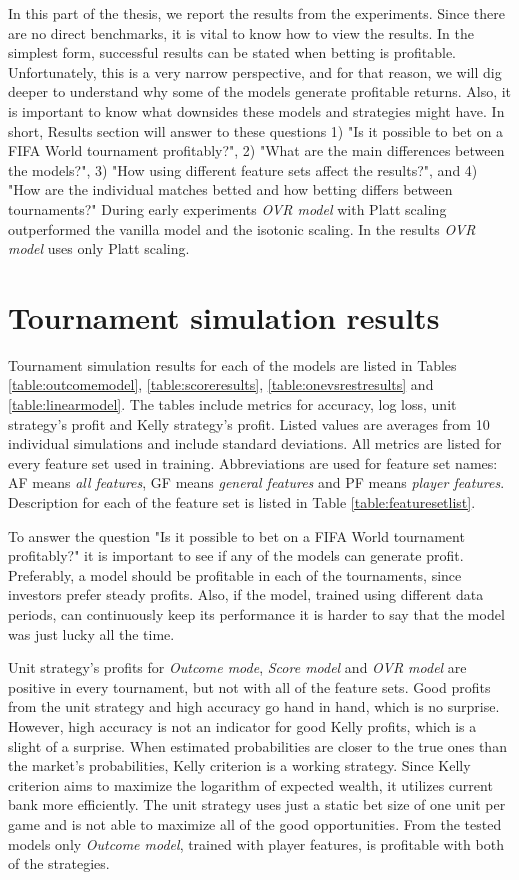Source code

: In this part of the thesis, we report the results from the experiments. Since there are no direct benchmarks, it is vital to know how to view the results. In the simplest form, successful results can be stated when betting is profitable. Unfortunately, this is a very narrow perspective, and for that reason, we will dig deeper to understand why some of the models generate profitable returns. Also, it is important to know what downsides these models and strategies might have.  In short, Results section will answer to these questions 1) "Is it possible to bet on a FIFA World tournament profitably?",  2) "What are the main differences between the models?", 3) "How using different feature sets affect the results?", and 4) "How are the individual matches betted and how betting differs between tournaments?" During early experiments \textit{OVR model} with Platt scaling outperformed the vanilla model and the isotonic scaling. In the results \textit{OVR model} uses only Platt scaling.

\section{Tournament simulation results}
Tournament simulation results for each of the models are listed in Tables \ref{table:outcomemodel}, \ref{table:scoreresults}, \ref{table:onevsrestresults} and \ref{table:linearmodel}. The tables include metrics for accuracy, log loss, unit strategy's profit and Kelly strategy's profit. Listed values are averages from 10 individual simulations and include standard deviations. All metrics are listed for every feature set used in training. Abbreviations are used for feature set names: AF means \textit{all features}, GF means \textit{general features} and PF means \textit{player features}. Description for each of the feature set is listed in Table \ref{table:featuresetlist}.

To answer the question "Is it possible to bet on a FIFA World tournament profitably?" it is important to see if any of the models can generate profit. Preferably, a model should be profitable in each of the tournaments, since investors prefer steady profits. Also, if the model, trained using different data periods, can continuously keep its performance it is harder to say that the model was just lucky all the time.

Unit strategy's profits for \textit{Outcome mode}, \textit{Score model} and \textit{OVR model} are positive in every tournament, but not with all of the feature sets. Good profits from the unit strategy and high accuracy go hand in hand, which is no surprise. However, high accuracy is not an indicator for good Kelly profits, which is a slight of a surprise. When estimated probabilities are closer to the true ones than the market's probabilities, Kelly criterion is a working strategy. Since Kelly criterion aims to maximize the logarithm of expected wealth, it utilizes current bank more efficiently. The unit strategy uses just a static bet size of one unit per game and is not able to maximize all of the good opportunities. From the tested models only \textit{Outcome model}, trained with player features, is profitable with both of the strategies.

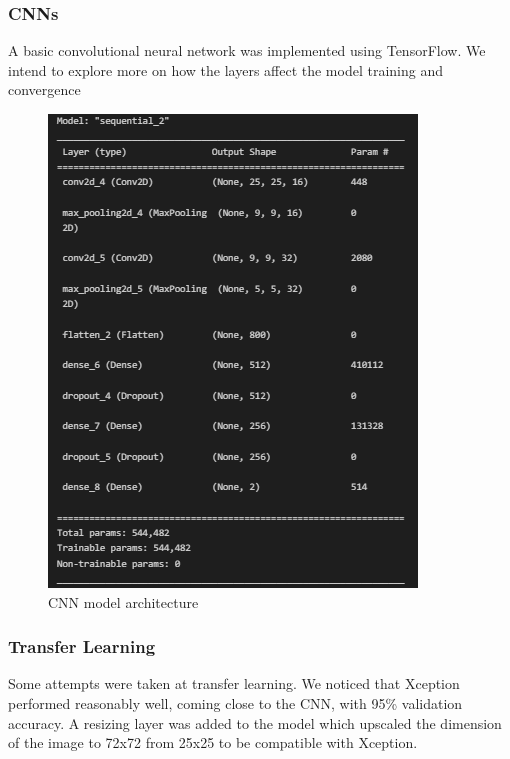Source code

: \documentclass[10pt,twocolumn,letterpaper]{article}
\begin{document}
\subsubsection{CNNs}
A basic convolutional neural network was implemented using TensorFlow. We intend to explore more on how the layers affect the model training and convergence

\begin{figure}[t]
   \begin{center}
      \includegraphics[width=1\linewidth]{../Plots/model_specifications.png}
   \end{center}
      \caption{CNN model architecture}
   \label{fig:cnn_architecture}
\end{figure}

\subsubsection{Transfer Learning}
Some attempts were taken at transfer learning. We noticed that Xception performed reasonably well, coming close to the CNN, with 95\% validation accuracy. A resizing layer was added to the model which upscaled the dimension of the image to 72x72 from 25x25 to be compatible with Xception.
\end{document}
==============================
What this task involves: A single number is the whole answer here: the number of lines in the data that include "begin".

Response to this exercise: 3